Have you ever been in the process of selling your house and living in it while it had a realtor’s lock box on the front door? I have. And it’s kind of scary.
I was living by myself in our house in Columbus, Ohio, because my husband, Pat, had already moved to California after getting a new job.
Pat and I knew we probably wouldn’t be able to sell the house before I moved in February, but we went ahead and listed it anyway, crossing our fingers.
Because I was living by myself, it was pretty easy to keep the house orderly and clean for even last-minute showings. If a realtor called to show the house, I could straighten things up and be out the door within ten minutes. (Unless, of course, I was still in bed when the agent called.)
Realtors had the code that would open the lock box that hung from our front door knob. Inside the box was a key to our house. This gave them easy access to our house when I was away from home. When realtors showed the house, they would always leave their business cards on our kitchen table.
Every time there was a card on our table when I got home from work, I would hide it in the kitchen cupboard where we stored our drinking glasses. I notified Pat and my mom about my hidden stash of business cards because I felt that if I were murdered while living there alone, these realtors should be considered prime suspects – they knew how to get into my home without having to break a window or door lock. I instructed Pat and my mom to tell the homicide detectives investigating my murder about the stash of cards. (In this way, I could potentially solve my own murder from the grave!)
Think about it. These agents knew the code to the lock box on the front door. What’s to prevent these people from using our house as their own? Visiting while I was at work? Maybe taking a nap on our couch? Eating a snack from our frig?
During the time we had the lock box and I was living by myself, I was always a little nervous coming home from work or returning home after an evening out. I would enter the kitchen from the garage and do a room-to-room search for hiding realtors, checking in closets and under beds. I don’t remember if I carried a bat or some other make-shift weapon with me, that probably would have made me even more nervous than I already was. Instead, I tried to act nonchalant, casual. To make the sneaky little agents think that I didn’t suspect their presence. And then, Boo! I would scare them. They’d run from the house, but not before dropping their murderous weapon and business card on our kitchen table.
Well, regardless of all my imagined scenarios, no psychopathic realty agents ever tried to kill me. And as far as I know, none of them entered by house to do anything other than to show it to potential buyers.

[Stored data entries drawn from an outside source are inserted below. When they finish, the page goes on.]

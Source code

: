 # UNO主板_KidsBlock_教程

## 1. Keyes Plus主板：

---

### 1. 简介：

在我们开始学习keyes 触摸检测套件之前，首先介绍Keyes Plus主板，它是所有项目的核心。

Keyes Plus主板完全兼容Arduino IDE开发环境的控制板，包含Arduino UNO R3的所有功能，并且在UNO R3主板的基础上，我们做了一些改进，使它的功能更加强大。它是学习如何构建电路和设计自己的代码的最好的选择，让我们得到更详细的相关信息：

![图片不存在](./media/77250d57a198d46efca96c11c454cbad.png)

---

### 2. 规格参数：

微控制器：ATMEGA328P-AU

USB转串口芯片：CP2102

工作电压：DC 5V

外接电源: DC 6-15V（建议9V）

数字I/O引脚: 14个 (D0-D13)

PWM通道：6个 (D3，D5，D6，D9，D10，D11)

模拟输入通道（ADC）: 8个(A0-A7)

But this was the state of mind I was in when the phone rang at 4:00 am, waking me from a dead (though not murdered) sleep.
“Hello?” I answer groggily.
“Is Pat there?”
“Who’s calling?”
“I need to talk to Pat.”
“Who is this?”
“Murray Perch,” he answers. Who the hell is Murray Perch?
“He’s not here. Can I take a message?” I ask, knowing I have no intention of getting out of bed to find a pen and piece of paper.
“I know he’s there,” he replies. What?! Who is this guy? There’s no mistaking what I’ve got: a clear case of the heebie jeebies.
“It is four o’clock in the morning. Pat is not here. Do you want to leave a message?”
Whatever he says sounds like gibberish to my still-asleep ears. I interrupt his incoherent monologue by asking for his name again. “Murray Perch,” he answers.
“I’ll have him call you,” I say and then quickly hang up.
I start to wonder if the guy on the phone is a co-worker Pat had been having a problem with before he left Frigidaire and that maybe the guy didn’t know Pat no longer worked there.
I get up. I need to write down this guy’s name before I forget it. I need to put his name with the business cards in my kitchen cupboard right away – just in case I’m murdered yet tonight. He should definitely be considered one of the chief suspects. I write his name down, along with the time of the phone call – so the homicide detectives can look at my phone records – and stash it on top of the agents’ business cards.
Then I think to myself that this guy is crazy enough to be making phone calls at 4:00 am, maybe he’s crazy enough to be sitting in his car just outside our house! My heart, already racing, is doing double time as I hurry back up the stairs to the bedroom. I stand up on the bed so I can see over the headboard and out the curtained window. I look. There’s a van parked across the street but I can’t see beyond its blackened windows to see if it’s occupied. I close the curtains.
The phone rings again. My heart does a somersault. Am I whimpering? I don’t answer it. I think of the movie about the babysitter who receives scary phone calls only to hear from the telephone operator (Do we still have telephone operators?) that the calls are coming from the very house she’s in.
There’s no way I’m getting back to sleep.
But I eventually did fall asleep again and, miraculously, I wake up still alive.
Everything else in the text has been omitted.